About this exercise:
In the entries below, how many lines hold the string "maximum"? Answer with the number only.

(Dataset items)
####
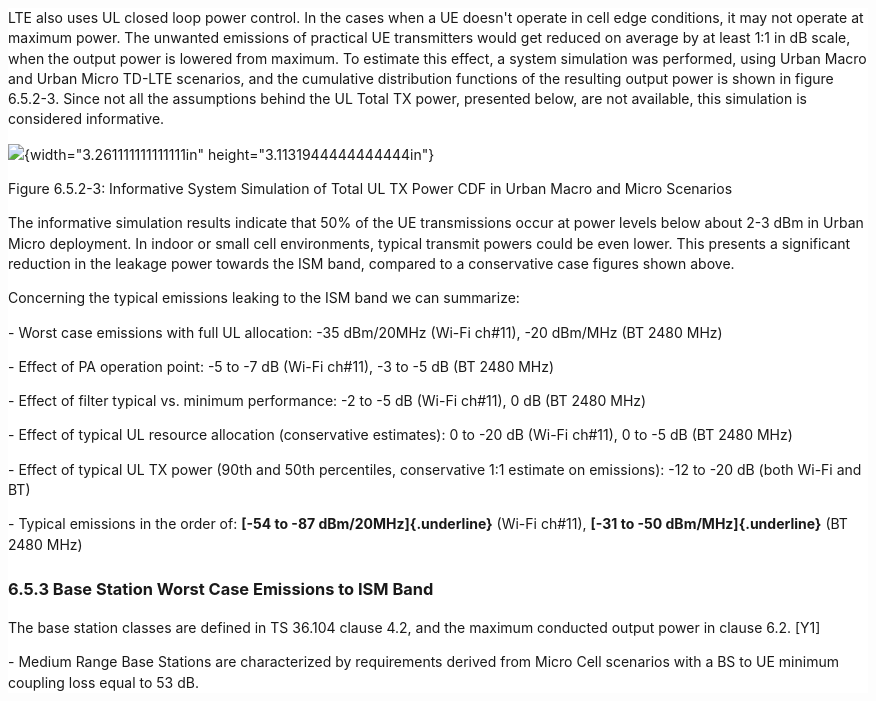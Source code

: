 LTE also uses UL closed loop power control. In the cases when a UE
doesn't operate in cell edge conditions, it may not operate at maximum
power. The unwanted emissions of practical UE transmitters would get
reduced on average by at least 1:1 in dB scale, when the output power is
lowered from maximum. To estimate this effect, a system simulation was
performed, using Urban Macro and Urban Micro TD-LTE scenarios, and the
cumulative distribution functions of the resulting output power is shown
in figure 6.5.2-3. Since not all the assumptions behind the UL Total TX
power, presented below, are not available, this simulation is considered
informative.

![](media/image18.png){width="3.261111111111111in"
height="3.1131944444444444in"}

Figure 6.5.2-3: Informative System Simulation of Total UL TX Power CDF
in Urban Macro and Micro Scenarios

The informative simulation results indicate that 50% of the UE
transmissions occur at power levels below about 2-3 dBm in Urban Micro
deployment. In indoor or small cell environments, typical transmit
powers could be even lower. This presents a significant reduction in the
leakage power towards the ISM band, compared to a conservative case
figures shown above.

Concerning the typical emissions leaking to the ISM band we can
summarize:

\- Worst case emissions with full UL allocation: -35 dBm/20MHz (Wi-Fi
ch\#11), -20 dBm/MHz (BT 2480 MHz)

\- Effect of PA operation point: -5 to -7 dB (Wi-Fi ch\#11), -3 to -5 dB
(BT 2480 MHz)

\- Effect of filter typical vs. minimum performance: -2 to -5 dB (Wi-Fi
ch\#11), 0 dB (BT 2480 MHz)

\- Effect of typical UL resource allocation (conservative estimates): 0
to -20 dB (Wi-Fi ch\#11), 0 to -5 dB (BT 2480 MHz)

\- Effect of typical UL TX power (90th and 50th percentiles,
conservative 1:1 estimate on emissions): -12 to -20 dB (both Wi-Fi and
BT)

\- Typical emissions in the order of: **[-54 to -87
dBm/20MHz]{.underline}** (Wi-Fi ch\#11), **[-31 to -50
dBm/MHz]{.underline}** (BT 2480 MHz)

### 6.5.3 Base Station Worst Case Emissions to ISM Band

The base station classes are defined in TS 36.104 clause 4.2, and the
maximum conducted output power in clause 6.2. \[Y1\]

\- Medium Range Base Stations are characterized by requirements derived
from Micro Cell scenarios with a BS to UE minimum coupling loss equal to
53 dB.
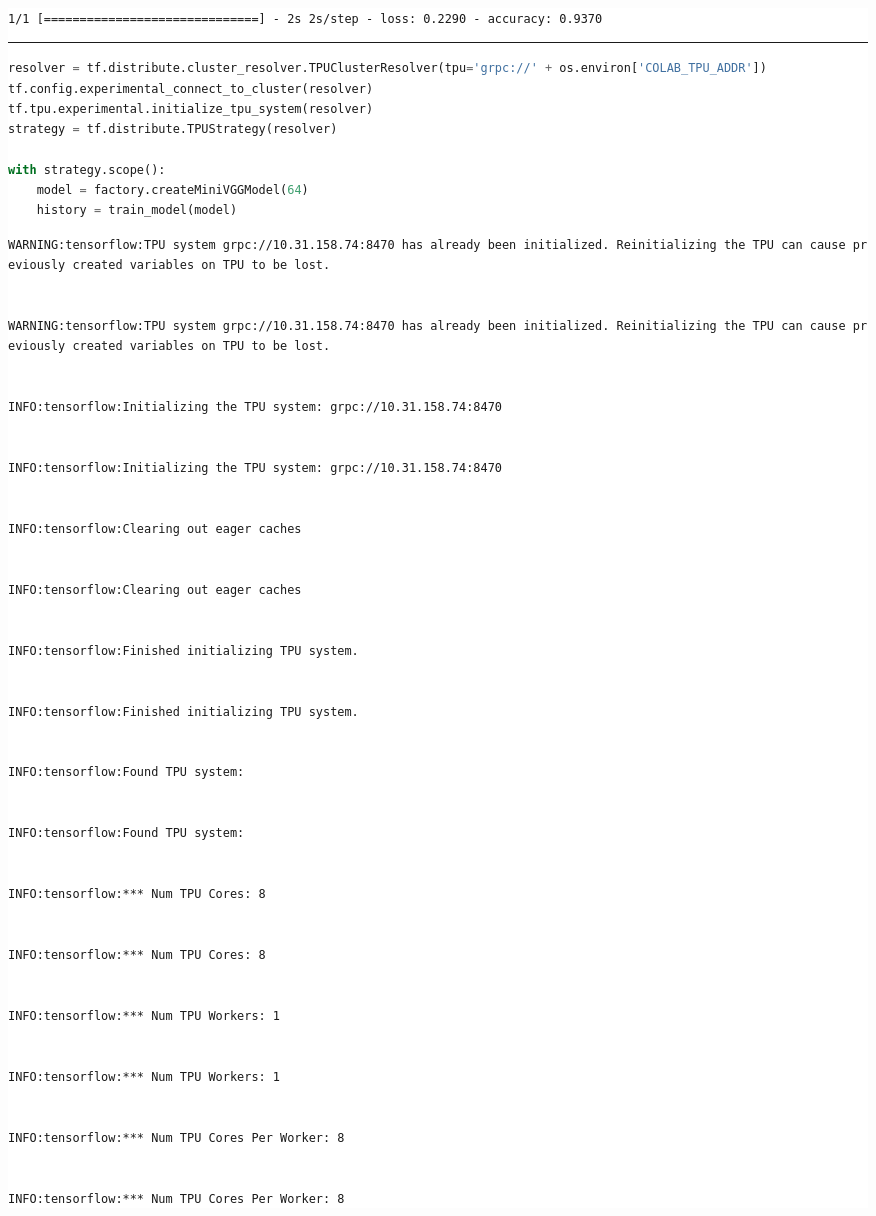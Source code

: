     1/1 [==============================] - 2s 2s/step - loss: 0.2290 - accuracy: 0.9370
    

---


```python
resolver = tf.distribute.cluster_resolver.TPUClusterResolver(tpu='grpc://' + os.environ['COLAB_TPU_ADDR'])
tf.config.experimental_connect_to_cluster(resolver)
tf.tpu.experimental.initialize_tpu_system(resolver)
strategy = tf.distribute.TPUStrategy(resolver)

with strategy.scope():
    model = factory.createMiniVGGModel(64)
    history = train_model(model)
```

    WARNING:tensorflow:TPU system grpc://10.31.158.74:8470 has already been initialized. Reinitializing the TPU can cause previously created variables on TPU to be lost.
    

    WARNING:tensorflow:TPU system grpc://10.31.158.74:8470 has already been initialized. Reinitializing the TPU can cause previously created variables on TPU to be lost.
    

    INFO:tensorflow:Initializing the TPU system: grpc://10.31.158.74:8470
    

    INFO:tensorflow:Initializing the TPU system: grpc://10.31.158.74:8470
    

    INFO:tensorflow:Clearing out eager caches
    

    INFO:tensorflow:Clearing out eager caches
    

    INFO:tensorflow:Finished initializing TPU system.
    

    INFO:tensorflow:Finished initializing TPU system.
    

    INFO:tensorflow:Found TPU system:
    

    INFO:tensorflow:Found TPU system:
    

    INFO:tensorflow:*** Num TPU Cores: 8
    

    INFO:tensorflow:*** Num TPU Cores: 8
    

    INFO:tensorflow:*** Num TPU Workers: 1
    

    INFO:tensorflow:*** Num TPU Workers: 1
    

    INFO:tensorflow:*** Num TPU Cores Per Worker: 8
    

    INFO:tensorflow:*** Num TPU Cores Per Worker: 8
    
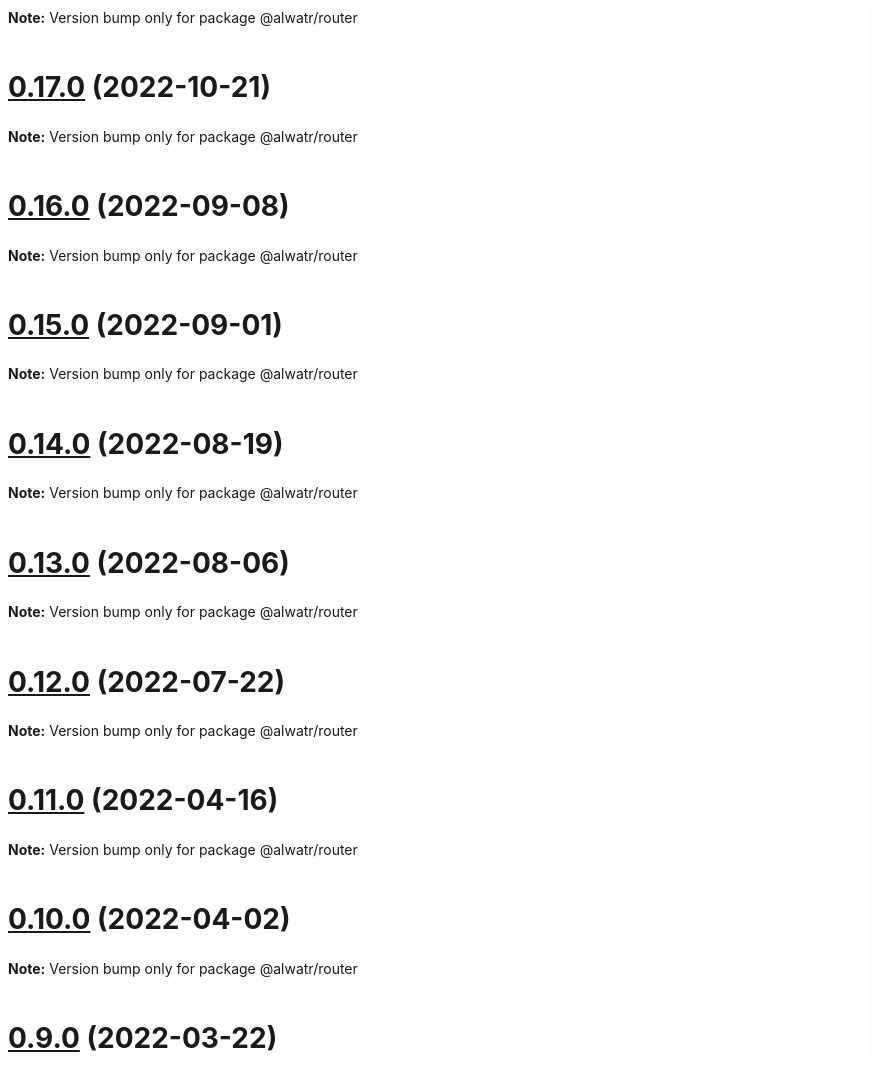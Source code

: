 **Note:** Version bump only for package @alwatr/router

# [0.17.0](https://github.com/Alwatr/fract/compare/v0.16.1...v0.17.0) (2022-10-21)

**Note:** Version bump only for package @alwatr/router

# [0.16.0](https://github.com/Alwatr/fract/compare/v0.15.0...v0.16.0) (2022-09-08)

**Note:** Version bump only for package @alwatr/router

# [0.15.0](https://github.com/Alwatr/fract/compare/v0.14.0...v0.15.0) (2022-09-01)

**Note:** Version bump only for package @alwatr/router

# [0.14.0](https://github.com/Alwatr/fract/compare/v0.13.0...v0.14.0) (2022-08-19)

**Note:** Version bump only for package @alwatr/router

# [0.13.0](https://github.com/Alwatr/fract/compare/v0.12.0...v0.13.0) (2022-08-06)

**Note:** Version bump only for package @alwatr/router

# [0.12.0](https://github.com/Alwatr/fract/compare/v0.11.0...v0.12.0) (2022-07-22)

**Note:** Version bump only for package @alwatr/router

# [0.11.0](https://github.com/Alwatr/fract/compare/v0.10.1...v0.11.0) (2022-04-16)

**Note:** Version bump only for package @alwatr/router

# [0.10.0](https://github.com/Alwatr/fract/compare/v0.9.0...v0.10.0) (2022-04-02)

**Note:** Version bump only for package @alwatr/router

# [0.9.0](https://github.com/Alwatr/fract/compare/v0.8.0...v0.9.0) (2022-03-22)
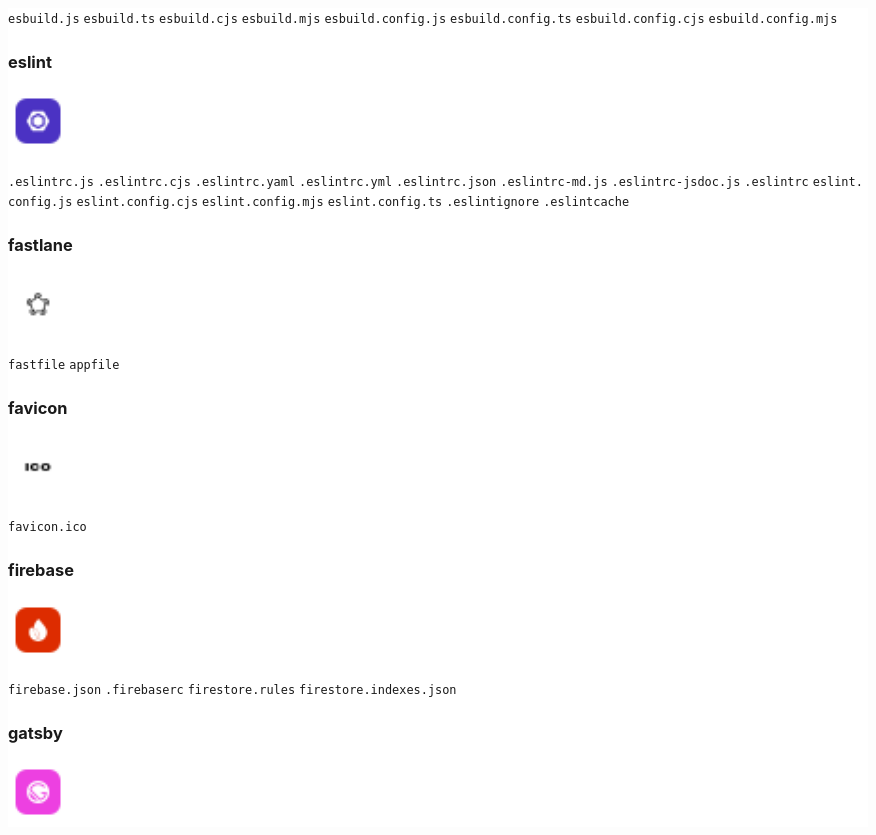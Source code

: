 `esbuild.js`
`esbuild.ts`
`esbuild.cjs`
`esbuild.mjs`
`esbuild.config.js`
`esbuild.config.ts`
`esbuild.config.cjs`
`esbuild.config.mjs`
### eslint
<img src="../../icons/reverse/files/eslint.svg" width="60" height="60"/>

`.eslintrc.js`
`.eslintrc.cjs`
`.eslintrc.yaml`
`.eslintrc.yml`
`.eslintrc.json`
`.eslintrc-md.js`
`.eslintrc-jsdoc.js`
`.eslintrc`
`eslint.config.js`
`eslint.config.cjs`
`eslint.config.mjs`
`eslint.config.ts`
`.eslintignore`
`.eslintcache`
### fastlane
<img src="../../icons/reverse/files/fastlane.svg" width="60" height="60"/>

`fastfile`
`appfile`
### favicon
<img src="../../icons/reverse/files/favicon.svg" width="60" height="60"/>

`favicon.ico`
### firebase
<img src="../../icons/reverse/files/firebase.svg" width="60" height="60"/>

`firebase.json`
`.firebaserc`
`firestore.rules`
`firestore.indexes.json`
### gatsby
<img src="../../icons/reverse/files/gatsby.svg" width="60" height="60"/>
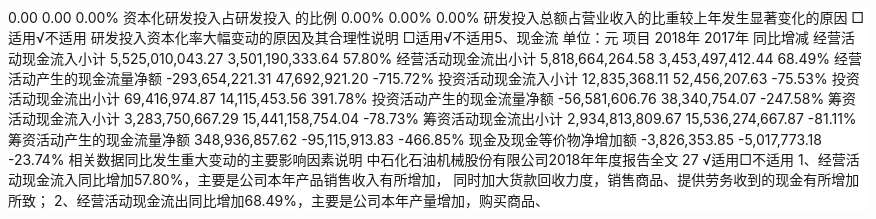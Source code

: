 0.00
0.00
0.00%
资本化研发投入占研发投入
的比例
0.00%
0.00%
0.00%
研发投入总额占营业收入的比重较上年发生显著变化的原因
□适用√不适用
研发投入资本化率大幅变动的原因及其合理性说明
□适用√不适用5、现金流
单位：元
项目
2018年
2017年
同比增减
经营活动现金流入小计
5,525,010,043.27
3,501,190,333.64
57.80%
经营活动现金流出小计
5,818,664,264.58
3,453,497,412.44
68.49%
经营活动产生的现金流量净额
-293,654,221.31
47,692,921.20
-715.72%
投资活动现金流入小计
12,835,368.11
52,456,207.63
-75.53%
投资活动现金流出小计
69,416,974.87
14,115,453.56
391.78%
投资活动产生的现金流量净额
-56,581,606.76
38,340,754.07
-247.58%
筹资活动现金流入小计
3,283,750,667.29
15,441,158,754.04
-78.73%
筹资活动现金流出小计
2,934,813,809.67
15,536,274,667.87
-81.11%
筹资活动产生的现金流量净额
348,936,857.62
-95,115,913.83
-466.85%
现金及现金等价物净增加额
-3,826,353.85
-5,017,773.18
-23.74%
相关数据同比发生重大变动的主要影响因素说明
中石化石油机械股份有限公司2018年年度报告全文
27
√适用□不适用
1、经营活动现金流入同比增加57.80%，主要是公司本年产品销售收入有所增加，
同时加大货款回收力度，销售商品、提供劳务收到的现金有所增加所致；
2、经营活动现金流出同比增加68.49%，主要是公司本年产量增加，购买商品、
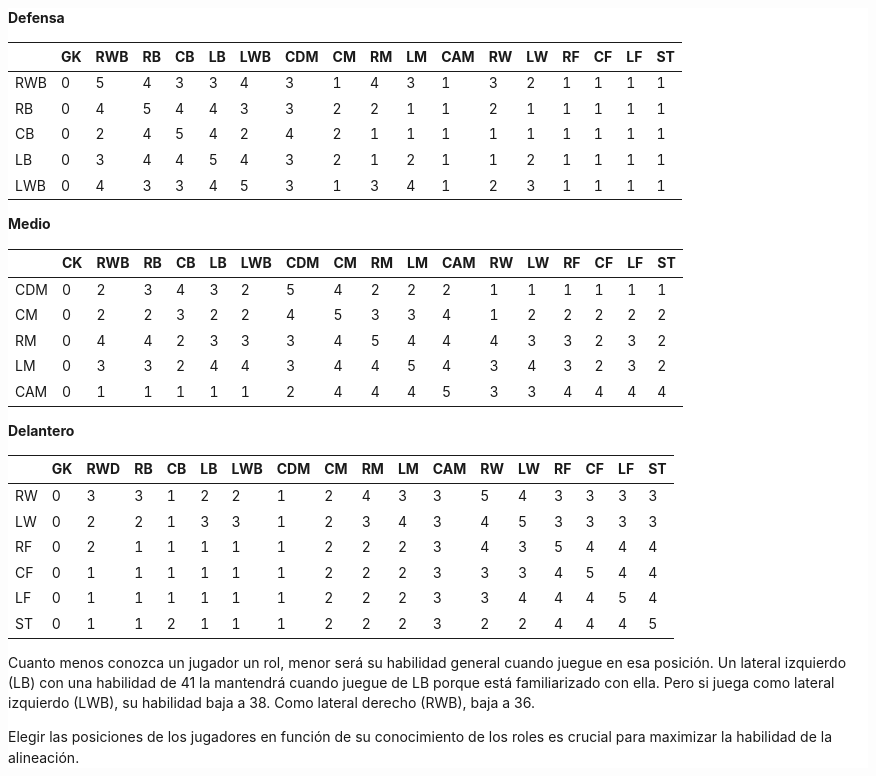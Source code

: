 **Defensa**

| |GK|RWB|RB|CB|LB|LWB|CDM|CM|RM|LM|CAM|RW|LW|RF|CF|LF|ST|
|-|-|-|-|-|-|-|-|-|-|-|-|-|-|-|-|-|-|
|RWB|0|5|4|3|3|4|3|1|4|3|1|3|2|1|1|1|1|
|RB|0|4|5|4|4|3|3|2|2|1|1|2|1|1|1|1|1|
|CB|0|2|4|5|4|2|4|2|1|1|1|1|1|1|1|1|1|
|LB|0|3|4|4|5|4|3|2|1|2|1|1|2|1|1|1|1|
|LWB|0|4|3|3|4|5|3|1|3|4|1|2|3|1|1|1|1|

**Medio**

| |CK|RWB|RB|CB|LB|LWB|CDM|CM|RM|LM|CAM|RW|LW|RF|CF|LF|ST|
|-|-|-|-|-|-|-|-|-|-|-|-|-|-|-|-|-|-|
|CDM|0|2|3|4|3|2|5|4|2|2|2|1|1|1|1|1|1|
|CM|0|2|2|3|2|2|4|5|3|3|4|1|2|2|2|2|2|
|RM|0|4|4|2|3|3|3|4|5|4|4|4|3|3|2|3|2|
|LM|0|3|3|2|4|4|3|4|4|5|4|3|4|3|2|3|2|
|CAM|0|1|1|1|1|1|2|4|4|4|5|3|3|4|4|4|4|

**Delantero**

| |GK|RWD|RB|CB|LB|LWB|CDM|CM|RM|LM|CAM|RW|LW|RF|CF|LF|ST|
|-|-|-|-|-|-|-|-|-|-|-|-|-|-|-|-|-|-|
|RW|0|3|3|1|2|2|1|2|4|3|3|5|4|3|3|3|3|
|LW|0|2|2|1|3|3|1|2|3|4|3|4|5|3|3|3|3|
|RF|0|2|1|1|1|1|1|2|2|2|3|4|3|5|4|4|4|
|CF|0|1|1|1|1|1|1|2|2|2|3|3|3|4|5|4|4|
|LF|0|1|1|1|1|1|1|2|2|2|3|3|4|4|4|5|4|
|ST|0|1|1|2|1|1|1|2|2|2|3|2|2|4|4|4|5|

Cuanto menos conozca un jugador un rol, menor será su habilidad general cuando juegue en esa posición. Un lateral izquierdo (LB) con una habilidad de 41 la mantendrá cuando juegue de LB porque está familiarizado con ella. Pero si juega como lateral izquierdo (LWB), su habilidad baja a 38. Como lateral derecho (RWB), baja a 36.

Elegir las posiciones de los jugadores en función de su conocimiento de los roles es crucial para maximizar la habilidad de la alineación.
####
Output below:
3